Thanks to the “protection” that Dexter gave Harrison in a previous episode — thank goodness he was still carrying it despite having changed clothes multiple times since — they’re able to subdue Prater before he puts a hole in Harrison’s head, and he’s finally able to get out of there while Dexter remains behind to give Prater the full Bay Harbor Butcher treatment. Dexter is properly, enjoyably nuts in this sequence, it being part of his whole “coming to terms with himself” arc. Peter Dinklage sells it really well. Prater doesn’t even get the privilege of a blood slide — Dexter would rather not remember.
After dismembering Prater and cleaning up any evidence that he was there, Dexter deliberately inputs the wrong vault code to sound the alarm and summon the cops while using Prater’s severed thumb to slip away.
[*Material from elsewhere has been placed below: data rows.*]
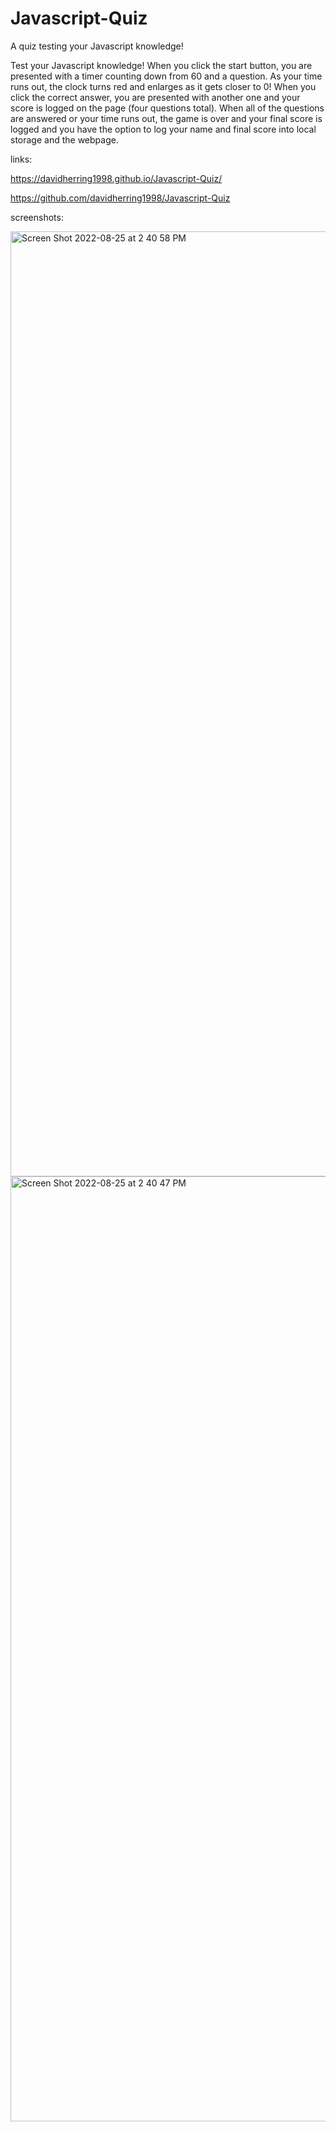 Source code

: # Javascript-Quiz
A quiz testing your Javascript knowledge!


Test your Javascript knowledge! When you click the start button, you are presented with a timer counting down from 60 and a question. As your time runs out, the clock turns red and enlarges as it gets closer to 0! When you click the correct answer, you are presented with another one and your score is logged on the page (four questions total). When all of the questions are answered or your time runs out, the game is over and your final score is logged and you have the option to log your name and final score into local storage and the webpage.  


links:

https://davidherring1998.github.io/Javascript-Quiz/

https://github.com/davidherring1998/Javascript-Quiz


screenshots:

<img width="1512" alt="Screen Shot 2022-08-25 at 2 40 58 PM" src="https://user-images.githubusercontent.com/106282330/186756817-7df2db51-6e6a-45f9-a2e1-9ef778c51758.png">


<img width="1512" alt="Screen Shot 2022-08-25 at 2 40 47 PM" src="https://user-images.githubusercontent.com/106282330/186756820-68b48853-3fe2-4516-ba0c-20c76a0d89eb.png">
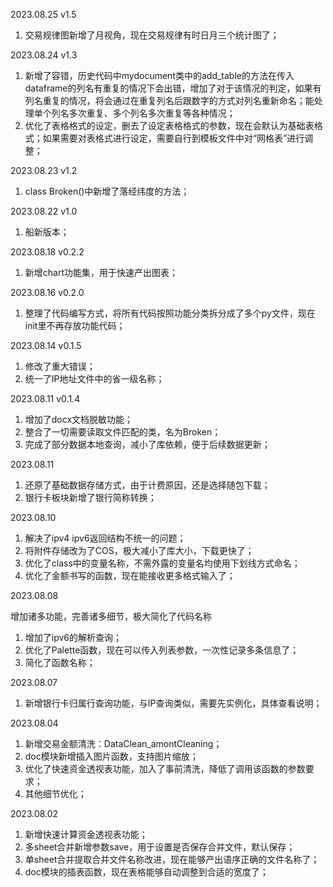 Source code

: 2023.08.25 v1.5

1. 交易规律图新增了月视角，现在交易规律有时日月三个统计图了；

2023.08.24 v1.3

1. 新增了容错，历史代码中mydocument类中的add_table的方法在传入dataframe的列名有重复的情况下会出错，增加了对于该情况的判定，如果有列名重复的情况，将会通过在重复列名后跟数字的方式对列名重新命名；能处理单个列名多次重复、多个列名多次重复等各种情况；
2. 优化了表格格式的设定，删去了设定表格格式的参数，现在会默认为基础表格式；如果需要对表格式进行设定，需要自行到模板文件中对“网格表”进行调整；

2023.08.23 v1.2

1. class Broken()中新增了落经纬度的方法；

2023.08.22 v1.0

1. 船新版本；

2023.08.18 v0.2.2

1. 新增chart功能集，用于快速产出图表；

2023.08.16 v0.2.0

1. 整理了代码编写方式，将所有代码按照功能分类拆分成了多个py文件，现在init里不再存放功能代码；

2023.08.14 v0.1.5

1. 修改了重大错误；
2. 统一了IP地址文件中的省一级名称；

2023.08.11 v0.1.4

1. 增加了docx文档脱敏功能；
1. 整合了一切需要读取文件匹配的类，名为Broken；
1. 完成了部分数据本地查询，减小了库依赖，便于后续数据更新；

2023.08.11

1. 还原了基础数据存储方式，由于计费原因，还是选择随包下载；
2. 银行卡板块新增了银行简称转换；

2023.08.10

1. 解决了ipv4 ipv6返回结构不统一的问题；
2. 将附件存储改为了COS，极大减小了库大小，下载更快了；
3. 优化了class中的变量名称，不需外露的变量名均使用下划线方式命名；
4. 优化了金额书写的函数，现在能接收更多格式输入了；

2023.08.08

增加诸多功能，完善诸多细节，极大简化了代码名称

1. 增加了ipv6的解析查询；
2. 优化了Palette函数，现在可以传入列表参数，一次性记录多条信息了；
3. 简化了函数名称；

2023.08.07

1. 新增银行卡归属行查询功能，与IP查询类似，需要先实例化，具体查看说明；

2023.08.04

1. 新增交易金额清洗：DataClean_amontCleaning；
2. doc模块新增插入图片函数，支持图片缩放；
3. 优化了快速资金透视表功能，加入了事前清洗，降低了调用该函数的参数要求；
4. 其他细节优化；

2023.08.02

1. 新增快速计算资金透视表功能；
2. 多sheet合并新增参数save，用于设置是否保存合并文件，默认保存；
3. 单sheet合并提取合并文件名称改进，现在能够产出语序正确的文件名称了；
4. doc模块的插表函数，现在表格能够自动调整到合适的宽度了； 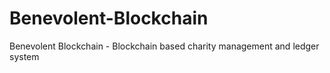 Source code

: # Benevolent-Blockchain
Benevolent Blockchain - Blockchain based charity management and ledger system
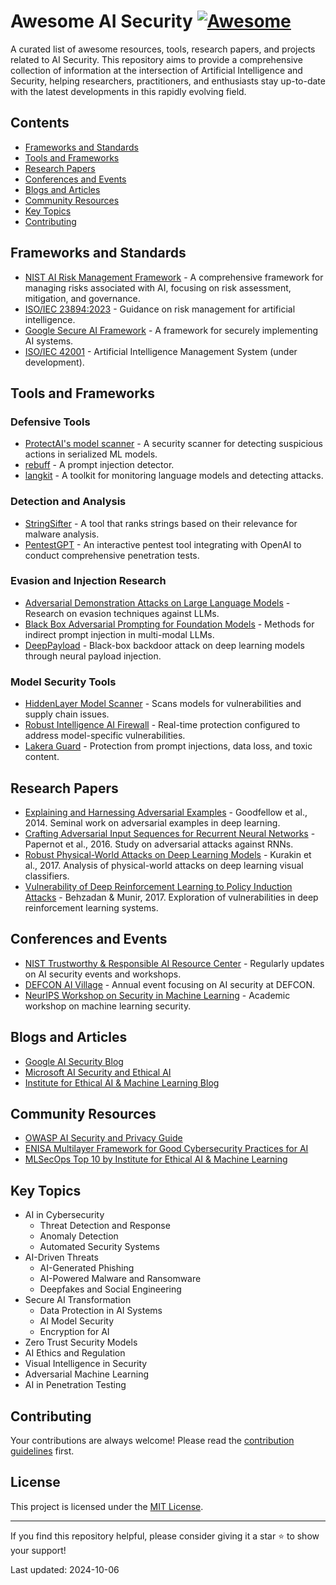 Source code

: # Awesome AI Security [![Awesome](https://awesome.re/badge.svg)](https://awesome.re)

A curated list of awesome resources, tools, research papers, and projects related to AI Security. This repository aims to provide a comprehensive collection of information at the intersection of Artificial Intelligence and Security, helping researchers, practitioners, and enthusiasts stay up-to-date with the latest developments in this rapidly evolving field.

## Contents
- [Frameworks and Standards](#frameworks-and-standards)
- [Tools and Frameworks](#tools-and-frameworks)
- [Research Papers](#research-papers)
- [Conferences and Events](#conferences-and-events)
- [Blogs and Articles](#blogs-and-articles)
- [Community Resources](#community-resources)
- [Key Topics](#key-topics)
- [Contributing](#contributing)

## Frameworks and Standards
- [NIST AI Risk Management Framework](https://www.nist.gov/itl/ai-risk-management-framework) - A comprehensive framework for managing risks associated with AI, focusing on risk assessment, mitigation, and governance.
- [ISO/IEC 23894:2023](https://www.iso.org/standard/77304.html) - Guidance on risk management for artificial intelligence.
- [Google Secure AI Framework](https://cloud.google.com/blog/products/identity-security/introducing-google-cloud-secure-ai-framework) - A framework for securely implementing AI systems.
- [ISO/IEC 42001](https://www.iso.org/standard/84560.html) - Artificial Intelligence Management System (under development).

## Tools and Frameworks

### Defensive Tools
- [ProtectAI's model scanner](https://github.com/protectai/model-scanner) - A security scanner for detecting suspicious actions in serialized ML models.
- [rebuff](https://github.com/woop/rebuff) - A prompt injection detector.
- [langkit](https://github.com/whylabs/langkit) - A toolkit for monitoring language models and detecting attacks.

### Detection and Analysis
- [StringSifter](https://github.com/fireeye/stringsifter) - A tool that ranks strings based on their relevance for malware analysis.
- [PentestGPT](https://github.com/GreyDGL/PentestGPT) - An interactive pentest tool integrating with OpenAI to conduct comprehensive penetration tests.

### Evasion and Injection Research
- [Adversarial Demonstration Attacks on Large Language Models](https://arxiv.org/abs/2305.14950) - Research on evasion techniques against LLMs.
- [Black Box Adversarial Prompting for Foundation Models](https://arxiv.org/abs/2302.04237) - Methods for indirect prompt injection in multi-modal LLMs.
- [DeepPayload](https://github.com/jinghangli98/DeepPayload) - Black-box backdoor attack on deep learning models through neural payload injection.

### Model Security Tools
- [HiddenLayer Model Scanner](https://hiddenlayer.com/solutions/model-scanner/) - Scans models for vulnerabilities and supply chain issues.
- [Robust Intelligence AI Firewall](https://www.robustintelligence.com/product-aifire) - Real-time protection configured to address model-specific vulnerabilities.
- [Lakera Guard](https://www.lakera.ai/) - Protection from prompt injections, data loss, and toxic content.

## Research Papers
- [Explaining and Harnessing Adversarial Examples](https://arxiv.org/abs/1412.6572) - Goodfellow et al., 2014. Seminal work on adversarial examples in deep learning.
- [Crafting Adversarial Input Sequences for Recurrent Neural Networks](https://arxiv.org/abs/1604.08275) - Papernot et al., 2016. Study on adversarial attacks against RNNs.
- [Robust Physical-World Attacks on Deep Learning Models](https://arxiv.org/abs/1707.08945) - Kurakin et al., 2017. Analysis of physical-world attacks on deep learning visual classifiers.
- [Vulnerability of Deep Reinforcement Learning to Policy Induction Attacks](https://arxiv.org/abs/1701.04143) - Behzadan & Munir, 2017. Exploration of vulnerabilities in deep reinforcement learning systems.

## Conferences and Events
- [NIST Trustworthy & Responsible AI Resource Center](https://www.nist.gov/topics/artificial-intelligence/ai-risk-management-framework) - Regularly updates on AI security events and workshops.
- [DEFCON AI Village](https://aivillage.org/) - Annual event focusing on AI security at DEFCON.
- [NeurIPS Workshop on Security in Machine Learning](https://secml-workshop.github.io/) - Academic workshop on machine learning security.

## Blogs and Articles
- [Google AI Security Blog](https://security.googleblog.com/search/label/AI%20security)
- [Microsoft AI Security and Ethical AI](https://www.microsoft.com/en-us/ai/responsible-ai)
- [Institute for Ethical AI & Machine Learning Blog](https://ethical.institute/blog.html)

## Community Resources
- [OWASP AI Security and Privacy Guide](https://owasp.org/www-project-ai-security-and-privacy-guide/)
- [ENISA Multilayer Framework for Good Cybersecurity Practices for AI](https://www.enisa.europa.eu/publications/multilayer-framework-for-good-cybersecurity-practices-for-ai)
- [MLSecOps Top 10 by Institute for Ethical AI & Machine Learning](https://ethical.institute/mlsecops.html)

## Key Topics
- AI in Cybersecurity
  - Threat Detection and Response
  - Anomaly Detection
  - Automated Security Systems
- AI-Driven Threats
  - AI-Generated Phishing
  - AI-Powered Malware and Ransomware
  - Deepfakes and Social Engineering
- Secure AI Transformation
  - Data Protection in AI Systems
  - AI Model Security
  - Encryption for AI
- Zero Trust Security Models
- AI Ethics and Regulation
- Visual Intelligence in Security
- Adversarial Machine Learning
- AI in Penetration Testing

## Contributing
Your contributions are always welcome! Please read the [contribution guidelines](CONTRIBUTING.md) first.

## License
This project is licensed under the [MIT License](LICENSE).

---

If you find this repository helpful, please consider giving it a star ⭐️ to show your support!

Last updated: 2024-10-06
Claudette — whose impromptu rendition of the “Staying Alive” dance is one of those totally unnecessary inclusions that I’m so glad was there — finds a treasure trove of incriminating evidence against Prater, Batista’s body, and finally learns the identity of the New York Ripper (turns out Dexter was right about the murder weapon based on that impromptu spatter analysis in a previous episode.)
This is really all that the ending of Dexter: Resurrection has to offer. And it’s enough. Dexter rides off into the sunset — figuratively speaking; it’s still nighttime — on Prater’s luxury yacht with a few sackfuls of his body parts and some pilfered folders of serial killers to target. He’s happy with his lot; with Harrison, and with Blessing and his family, and with his urges. He’s happy being Dexter Morgan. And why not?